Ragam  

Silpa Bojonegoro Sebagai Buffer Fiskal 

admin
Img 20251105 wa0016

Opini…

Kontradiksi Anggaran Bojonegoro
Situasi di Bojonegoro, di mana ada dana kas yang besar (SiLPA Rp3,6 T) namun sekaligus melakukan pemotongan anggaran operasional (TPP dan Belanja Non Pegawai) di tahun berikutnya (2026), dapat dijelaskan melalui beberapa perspektif kebijakan fiskal.

Pertama, Strategi Konservasi Fiskal (Faktor Eksternal) Pemkab Bojonegoro, seperti yang diungkapkan dalam beberapa pernyataan publik, menggunakan SiLPA besar tersebut sebagai “bantalan” (buffer) fiskal.

Antisipasi Penurunan Pendapatan Transfer:

Bojonegoro sangat bergantung pada Dana Bagi Hasil (DBH) Migas. Ada proyeksi yang menunjukkan penurunan signifikan pada Dana Transfer ke Daerah (TKD) dari Pemerintah Pusat di tahun 2026 (disebutkan potensi penurunan hingga Rp1,2 – 1,6 triliun).

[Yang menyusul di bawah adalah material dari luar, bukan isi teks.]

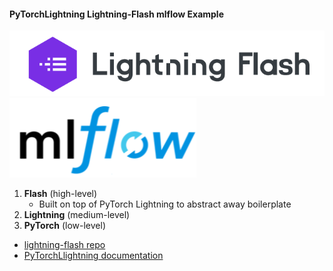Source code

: #### PyTorchLightning Lightning-Flash mlflow Example

![lightning-flash](imgs/lightning-flash.PNG)
![mlflow-logo](imgs/mlflow-logo.PNG)

1. **Flash** (high-level)
    * Built on top of PyTorch Lightning to abstract away boilerplate
1. **Lightning** (medium-level)
1. **PyTorch** (low-level)

* [lightning-flash repo](https://github.com/PyTorchLightning/lightning-flash)
* [PyTorchLlightning documentation](https://pytorch-lightning.readthedocs.io/en/latest/)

Menjaga Keberlanjutan Program Prioritas:

Untuk memastikan program-program prioritas utama dan kewajiban wajib (seperti gaji, Bantuan Keuangan Desa/BKKD, UHC) tetap berjalan stabil di tahun 2026 meskipun terjadi penurunan transfer pusat, Pemkab memilih untuk mengencangkan ikat pinggang pada pos-pos belanja yang dianggap kurang urgent atau yang porsinya sudah terlalu besar.

Definisi Dana Mengendap:

Dana Rp 3,6 triliun tersebut adalah SiLPA (Sisa Lebih Pembiayaan Anggaran) dari tahun sebelumnya, yang memiliki peruntukan spesifik di tahun anggaran berjalan (2025) atau sebagai cadangan. Uang tersebut tidak bisa serta merta digunakan untuk menutupi semua kekurangan belanja di Raperda 2026, melainkan harus direncanakan secara hati-hati sebagai Pembiayaan dalam APBD 2026.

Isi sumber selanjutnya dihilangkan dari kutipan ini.